Statelessness series — Part3: Verification of Verkle Tree

Chaisomsri
11 min readFeb 13, 2024

--

[Table of Contents]

1. Reasons for Introducing Verkle Trees

2. Why is Proof of the Tree Necessary?

3. Verification Method of Merkle Trees

4. Proof of Verkle Trees

5. Verification Method of Verkle Trees — KZG Commitment

6. Verification Method of Verkle Trees — Pedersen Vector Commitment

7. Conclusion

1. Reasons for Introducing Verkle Trees

Vitalik proposed two methods for achieving statelessness in the “A state expiry and statelessness roadmap”:

  • State expiry
  • Weak statelessness

State expiry and Weak statelessness were covered in detail in the first part. To briefly recap, Weak statelessness requires only block proposers to store the state, allowing nodes verifying the state to do so without needing to store it themselves. If the block proposer submits a witness indicating whether a specific value is included at a specific location, the verifying nodes do not need to store the state.

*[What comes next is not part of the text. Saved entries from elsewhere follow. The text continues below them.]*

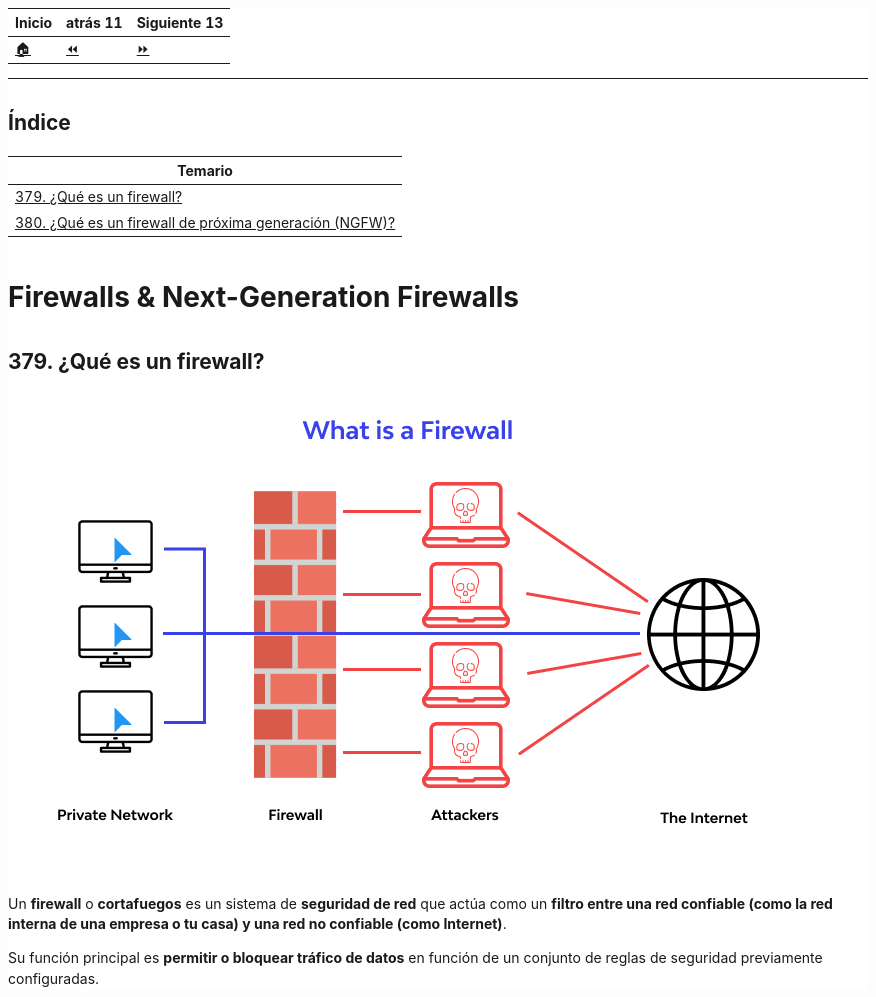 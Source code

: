 | **Inicio**         | **atrás 11**         | **Siguiente 13**      |
| ------------------ | -------------------- | --------------------- |
| [🏠](../README.md) | [⏪](./12_11_DLP.md) | [⏩](./12_13_HIPS.md) |

---

## **Índice**

| Temario                                                                                                      |
| ------------------------------------------------------------------------------------------------------------ |
| [379. ¿Qué es un firewall?](#379-qué-es-un-firewall)                                                         |
| [380. ¿Qué es un firewall de próxima generación (NGFW)?](#380-qué-es-un-firewall-de-próxima-generación-ngfw) |

# **Firewalls & Next-Generation Firewalls**

## **379. ¿Qué es un firewall?**

![firewall](/img/12_Secure_vs_Unsecure_Protocols/firewall.png "firewall")

Un **firewall** o **cortafuegos** es un sistema de **seguridad de red** que actúa como un **filtro entre una red confiable (como la red interna de una empresa o tu casa) y una red no confiable (como Internet)**.

Su función principal es **permitir o bloquear tráfico de datos** en función de un conjunto de reglas de seguridad previamente configuradas.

The reduction in the size of the witness is essential for Weak statelessness. This is because a witness must be created and transmitted each time a block is generated. The witness size created by the current Merkle tree increases as the tree’s depth and breadth expand, making it unsuitable. Verkle trees, which can create witnesses of constant size, are a promising candidate for adoption.

2. Why is Proof of the Tree Necessary?

A witness is a proof that indicates whether a specific value is included at a specific location. The introduction of Verkle trees to reduce the size of witnesses for state expiry underscores the importance of witnesses. So, does this mean the concept of proof is unnecessary for Ethereum, given that full nodes store the entire state?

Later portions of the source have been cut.